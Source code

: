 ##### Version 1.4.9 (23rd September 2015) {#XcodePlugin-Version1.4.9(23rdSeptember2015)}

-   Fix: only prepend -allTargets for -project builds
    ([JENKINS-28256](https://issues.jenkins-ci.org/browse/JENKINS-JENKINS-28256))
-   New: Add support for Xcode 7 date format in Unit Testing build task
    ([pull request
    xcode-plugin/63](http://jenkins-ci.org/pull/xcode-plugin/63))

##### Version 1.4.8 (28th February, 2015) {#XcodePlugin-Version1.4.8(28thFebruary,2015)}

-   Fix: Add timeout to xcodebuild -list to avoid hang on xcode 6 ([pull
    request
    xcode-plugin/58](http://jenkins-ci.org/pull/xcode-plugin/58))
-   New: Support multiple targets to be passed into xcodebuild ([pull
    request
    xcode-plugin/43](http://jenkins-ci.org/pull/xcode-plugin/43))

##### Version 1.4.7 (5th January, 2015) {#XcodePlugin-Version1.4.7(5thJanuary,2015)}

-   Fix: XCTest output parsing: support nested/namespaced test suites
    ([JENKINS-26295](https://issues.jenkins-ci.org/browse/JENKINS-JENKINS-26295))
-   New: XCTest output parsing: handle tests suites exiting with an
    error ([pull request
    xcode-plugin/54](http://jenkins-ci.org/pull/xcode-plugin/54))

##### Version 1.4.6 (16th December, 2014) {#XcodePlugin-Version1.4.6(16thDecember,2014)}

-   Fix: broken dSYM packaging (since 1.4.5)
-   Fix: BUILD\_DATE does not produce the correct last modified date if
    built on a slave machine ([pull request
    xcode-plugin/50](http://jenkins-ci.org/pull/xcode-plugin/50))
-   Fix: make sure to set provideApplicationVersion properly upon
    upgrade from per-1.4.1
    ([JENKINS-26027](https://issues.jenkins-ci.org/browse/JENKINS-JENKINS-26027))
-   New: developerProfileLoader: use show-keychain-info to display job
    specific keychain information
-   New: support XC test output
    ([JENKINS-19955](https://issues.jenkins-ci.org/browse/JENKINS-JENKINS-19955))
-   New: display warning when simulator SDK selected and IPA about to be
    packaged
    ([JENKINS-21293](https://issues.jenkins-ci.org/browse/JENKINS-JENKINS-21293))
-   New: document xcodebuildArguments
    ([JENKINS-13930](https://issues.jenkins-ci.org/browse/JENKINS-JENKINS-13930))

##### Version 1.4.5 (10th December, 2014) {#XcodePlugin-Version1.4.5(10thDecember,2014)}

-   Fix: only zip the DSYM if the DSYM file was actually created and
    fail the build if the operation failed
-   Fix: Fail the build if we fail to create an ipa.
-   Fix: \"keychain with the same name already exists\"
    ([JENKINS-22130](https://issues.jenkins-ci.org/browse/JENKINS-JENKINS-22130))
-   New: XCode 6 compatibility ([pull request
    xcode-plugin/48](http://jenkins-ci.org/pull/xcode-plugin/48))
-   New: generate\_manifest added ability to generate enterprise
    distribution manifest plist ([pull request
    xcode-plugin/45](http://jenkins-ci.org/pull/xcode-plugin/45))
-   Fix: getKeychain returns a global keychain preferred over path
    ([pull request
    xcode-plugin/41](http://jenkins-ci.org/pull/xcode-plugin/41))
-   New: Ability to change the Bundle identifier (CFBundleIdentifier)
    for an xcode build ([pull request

━━━

◆ Task instructions
The lines needed are the ones from the first line of the entries through the line that contains "xcode-plugin/54](http://jenkins-ci.org/pull/xcode-plugin/54))", given again without any change.

◆ Output for this exercise
Source code

: ##### Version 1.4.9 (23rd September 2015) {#XcodePlugin-Version1.4.9(23rdSeptember2015)}

-   Fix: only prepend -allTargets for -project builds
    ([JENKINS-28256](https://issues.jenkins-ci.org/browse/JENKINS-JENKINS-28256))
-   New: Add support for Xcode 7 date format in Unit Testing build task
    ([pull request
    xcode-plugin/63](http://jenkins-ci.org/pull/xcode-plugin/63))

##### Version 1.4.8 (28th February, 2015) {#XcodePlugin-Version1.4.8(28thFebruary,2015)}

-   Fix: Add timeout to xcodebuild -list to avoid hang on xcode 6 ([pull
    request
    xcode-plugin/58](http://jenkins-ci.org/pull/xcode-plugin/58))
-   New: Support multiple targets to be passed into xcodebuild ([pull
    request
    xcode-plugin/43](http://jenkins-ci.org/pull/xcode-plugin/43))

##### Version 1.4.7 (5th January, 2015) {#XcodePlugin-Version1.4.7(5thJanuary,2015)}

-   Fix: XCTest output parsing: support nested/namespaced test suites
    ([JENKINS-26295](https://issues.jenkins-ci.org/browse/JENKINS-JENKINS-26295))
-   New: XCTest output parsing: handle tests suites exiting with an
    error ([pull request
    xcode-plugin/54](http://jenkins-ci.org/pull/xcode-plugin/54))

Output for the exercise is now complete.